▶ [Material provided]
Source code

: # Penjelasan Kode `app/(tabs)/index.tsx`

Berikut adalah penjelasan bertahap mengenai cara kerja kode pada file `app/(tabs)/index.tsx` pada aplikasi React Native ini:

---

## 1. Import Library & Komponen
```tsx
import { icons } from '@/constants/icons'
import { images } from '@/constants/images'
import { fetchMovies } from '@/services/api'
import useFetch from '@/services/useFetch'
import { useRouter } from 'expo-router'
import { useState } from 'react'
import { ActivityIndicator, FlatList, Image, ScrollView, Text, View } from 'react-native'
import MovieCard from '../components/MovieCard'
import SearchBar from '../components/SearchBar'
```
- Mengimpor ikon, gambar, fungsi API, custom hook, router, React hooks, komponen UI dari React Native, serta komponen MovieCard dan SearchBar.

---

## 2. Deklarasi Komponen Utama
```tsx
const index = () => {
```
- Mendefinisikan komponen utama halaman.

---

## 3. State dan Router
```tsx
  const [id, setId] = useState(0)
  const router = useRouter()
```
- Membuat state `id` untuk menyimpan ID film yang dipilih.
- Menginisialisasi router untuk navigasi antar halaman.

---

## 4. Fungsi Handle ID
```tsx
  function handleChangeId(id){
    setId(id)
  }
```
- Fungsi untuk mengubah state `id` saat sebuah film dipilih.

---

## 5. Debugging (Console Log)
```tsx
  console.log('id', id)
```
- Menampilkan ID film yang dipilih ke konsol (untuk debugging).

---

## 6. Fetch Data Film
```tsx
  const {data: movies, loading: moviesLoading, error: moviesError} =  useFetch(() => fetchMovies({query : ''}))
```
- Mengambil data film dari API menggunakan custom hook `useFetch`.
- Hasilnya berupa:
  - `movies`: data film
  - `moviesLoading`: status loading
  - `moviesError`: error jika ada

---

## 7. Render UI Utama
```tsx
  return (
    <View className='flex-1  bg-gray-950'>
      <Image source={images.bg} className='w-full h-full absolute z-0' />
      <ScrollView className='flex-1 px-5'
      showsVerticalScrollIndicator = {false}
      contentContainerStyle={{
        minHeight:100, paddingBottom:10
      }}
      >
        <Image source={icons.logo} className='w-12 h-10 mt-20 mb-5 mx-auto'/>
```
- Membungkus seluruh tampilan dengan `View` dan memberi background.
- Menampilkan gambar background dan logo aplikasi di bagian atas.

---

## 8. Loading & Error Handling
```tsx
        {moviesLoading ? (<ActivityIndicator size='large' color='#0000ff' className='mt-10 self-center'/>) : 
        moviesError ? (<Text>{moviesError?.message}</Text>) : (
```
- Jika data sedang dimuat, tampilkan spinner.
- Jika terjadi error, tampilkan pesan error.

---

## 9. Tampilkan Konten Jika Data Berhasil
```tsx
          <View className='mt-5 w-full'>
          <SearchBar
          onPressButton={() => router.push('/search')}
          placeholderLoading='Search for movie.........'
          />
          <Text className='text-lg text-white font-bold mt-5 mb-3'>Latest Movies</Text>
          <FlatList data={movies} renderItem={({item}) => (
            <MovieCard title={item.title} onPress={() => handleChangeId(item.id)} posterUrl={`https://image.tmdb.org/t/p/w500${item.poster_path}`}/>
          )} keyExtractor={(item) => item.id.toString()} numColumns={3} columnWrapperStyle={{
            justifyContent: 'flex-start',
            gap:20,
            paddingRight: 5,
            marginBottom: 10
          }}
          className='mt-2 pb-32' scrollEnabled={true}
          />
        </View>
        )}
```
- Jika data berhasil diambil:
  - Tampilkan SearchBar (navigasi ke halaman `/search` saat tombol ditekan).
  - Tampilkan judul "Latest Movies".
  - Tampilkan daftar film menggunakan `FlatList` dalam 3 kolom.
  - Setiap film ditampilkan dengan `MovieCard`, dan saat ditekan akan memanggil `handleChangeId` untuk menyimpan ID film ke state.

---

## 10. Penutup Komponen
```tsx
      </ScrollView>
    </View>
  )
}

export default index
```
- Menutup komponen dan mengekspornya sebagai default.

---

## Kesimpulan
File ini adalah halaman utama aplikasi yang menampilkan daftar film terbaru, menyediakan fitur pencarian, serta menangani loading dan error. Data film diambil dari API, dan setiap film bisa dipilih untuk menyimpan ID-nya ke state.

==

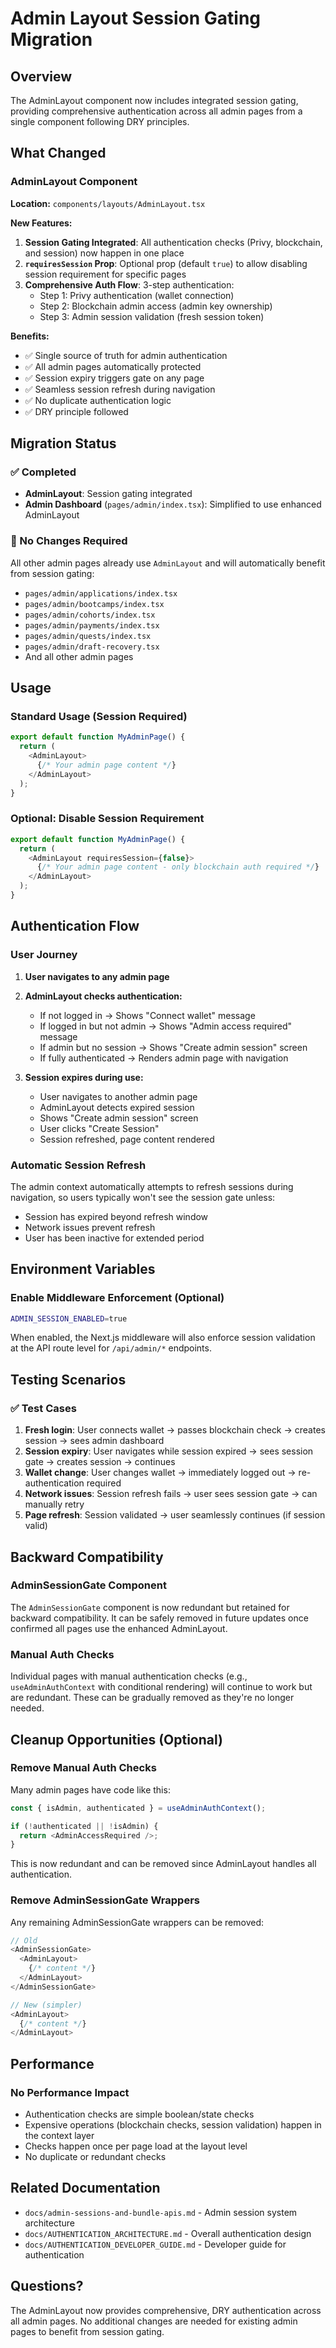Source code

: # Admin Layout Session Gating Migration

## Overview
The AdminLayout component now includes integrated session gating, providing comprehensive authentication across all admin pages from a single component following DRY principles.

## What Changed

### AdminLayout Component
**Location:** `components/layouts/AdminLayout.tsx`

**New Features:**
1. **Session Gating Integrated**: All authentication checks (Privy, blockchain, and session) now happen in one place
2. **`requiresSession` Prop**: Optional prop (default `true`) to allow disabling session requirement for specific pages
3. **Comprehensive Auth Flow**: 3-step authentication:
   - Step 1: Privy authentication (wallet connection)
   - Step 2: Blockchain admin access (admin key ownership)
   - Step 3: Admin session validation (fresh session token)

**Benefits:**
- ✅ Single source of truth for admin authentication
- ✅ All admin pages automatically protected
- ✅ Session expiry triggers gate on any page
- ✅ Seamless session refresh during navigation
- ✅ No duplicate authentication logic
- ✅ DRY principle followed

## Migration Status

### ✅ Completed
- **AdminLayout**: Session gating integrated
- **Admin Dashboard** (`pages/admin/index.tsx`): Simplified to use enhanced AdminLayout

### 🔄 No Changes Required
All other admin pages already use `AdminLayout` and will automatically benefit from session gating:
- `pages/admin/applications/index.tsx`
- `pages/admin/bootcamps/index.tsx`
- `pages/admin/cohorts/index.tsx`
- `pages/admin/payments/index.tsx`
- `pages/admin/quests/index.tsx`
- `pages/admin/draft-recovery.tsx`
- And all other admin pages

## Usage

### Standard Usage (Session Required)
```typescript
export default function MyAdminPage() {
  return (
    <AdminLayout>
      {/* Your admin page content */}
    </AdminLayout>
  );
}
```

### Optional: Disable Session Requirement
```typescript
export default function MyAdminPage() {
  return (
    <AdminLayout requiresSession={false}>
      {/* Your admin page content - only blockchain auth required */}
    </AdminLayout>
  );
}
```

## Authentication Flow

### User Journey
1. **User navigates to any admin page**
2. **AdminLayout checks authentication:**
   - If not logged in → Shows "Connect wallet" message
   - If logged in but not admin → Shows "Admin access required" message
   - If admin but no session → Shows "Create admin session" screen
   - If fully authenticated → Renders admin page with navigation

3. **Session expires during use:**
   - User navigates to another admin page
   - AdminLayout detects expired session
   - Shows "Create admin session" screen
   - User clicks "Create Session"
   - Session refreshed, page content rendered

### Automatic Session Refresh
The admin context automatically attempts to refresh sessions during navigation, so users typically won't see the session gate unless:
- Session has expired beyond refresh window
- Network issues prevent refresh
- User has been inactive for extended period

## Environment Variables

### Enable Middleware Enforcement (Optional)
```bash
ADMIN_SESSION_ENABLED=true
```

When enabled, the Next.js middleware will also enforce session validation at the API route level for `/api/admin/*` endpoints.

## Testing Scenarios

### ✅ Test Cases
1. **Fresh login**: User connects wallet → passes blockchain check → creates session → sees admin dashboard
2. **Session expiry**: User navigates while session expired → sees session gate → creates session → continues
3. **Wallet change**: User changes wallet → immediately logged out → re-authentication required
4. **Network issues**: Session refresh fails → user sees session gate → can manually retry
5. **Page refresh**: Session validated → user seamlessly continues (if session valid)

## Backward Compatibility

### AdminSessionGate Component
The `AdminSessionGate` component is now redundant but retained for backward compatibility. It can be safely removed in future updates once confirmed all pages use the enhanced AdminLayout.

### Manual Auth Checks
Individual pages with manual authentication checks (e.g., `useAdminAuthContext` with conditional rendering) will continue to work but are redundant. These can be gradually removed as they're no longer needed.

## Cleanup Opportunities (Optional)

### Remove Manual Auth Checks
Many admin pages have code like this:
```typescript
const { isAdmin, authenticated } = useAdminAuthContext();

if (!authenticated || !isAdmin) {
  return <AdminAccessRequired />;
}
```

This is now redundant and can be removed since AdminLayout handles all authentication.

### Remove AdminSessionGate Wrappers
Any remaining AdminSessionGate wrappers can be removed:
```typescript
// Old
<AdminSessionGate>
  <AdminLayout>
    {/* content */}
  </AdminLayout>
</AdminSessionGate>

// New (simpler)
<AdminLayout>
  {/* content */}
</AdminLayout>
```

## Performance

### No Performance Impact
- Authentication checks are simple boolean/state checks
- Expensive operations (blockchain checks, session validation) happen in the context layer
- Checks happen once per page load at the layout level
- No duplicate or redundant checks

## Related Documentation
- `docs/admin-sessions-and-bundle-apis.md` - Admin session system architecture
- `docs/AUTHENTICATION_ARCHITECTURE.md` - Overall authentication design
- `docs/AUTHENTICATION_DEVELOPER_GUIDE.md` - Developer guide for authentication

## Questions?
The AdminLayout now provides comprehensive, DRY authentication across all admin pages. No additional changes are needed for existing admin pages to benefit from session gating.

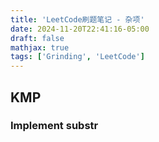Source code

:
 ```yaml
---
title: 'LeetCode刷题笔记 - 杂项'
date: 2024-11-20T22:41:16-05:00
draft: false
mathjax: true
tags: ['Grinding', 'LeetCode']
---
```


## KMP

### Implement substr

▶ [What this task involves] Beginning at the line above with "- ✅ No duplicate authentication logic" and finishing at the line with "### 🔄 No Changes Required", return each line exactly and return nothing else.

▶ [Response]
- ✅ No duplicate authentication logic
- ✅ DRY principle followed

## Migration Status

### ✅ Completed
- **AdminLayout**: Session gating integrated
- **Admin Dashboard** (`pages/admin/index.tsx`): Simplified to use enhanced AdminLayout

### 🔄 No Changes Required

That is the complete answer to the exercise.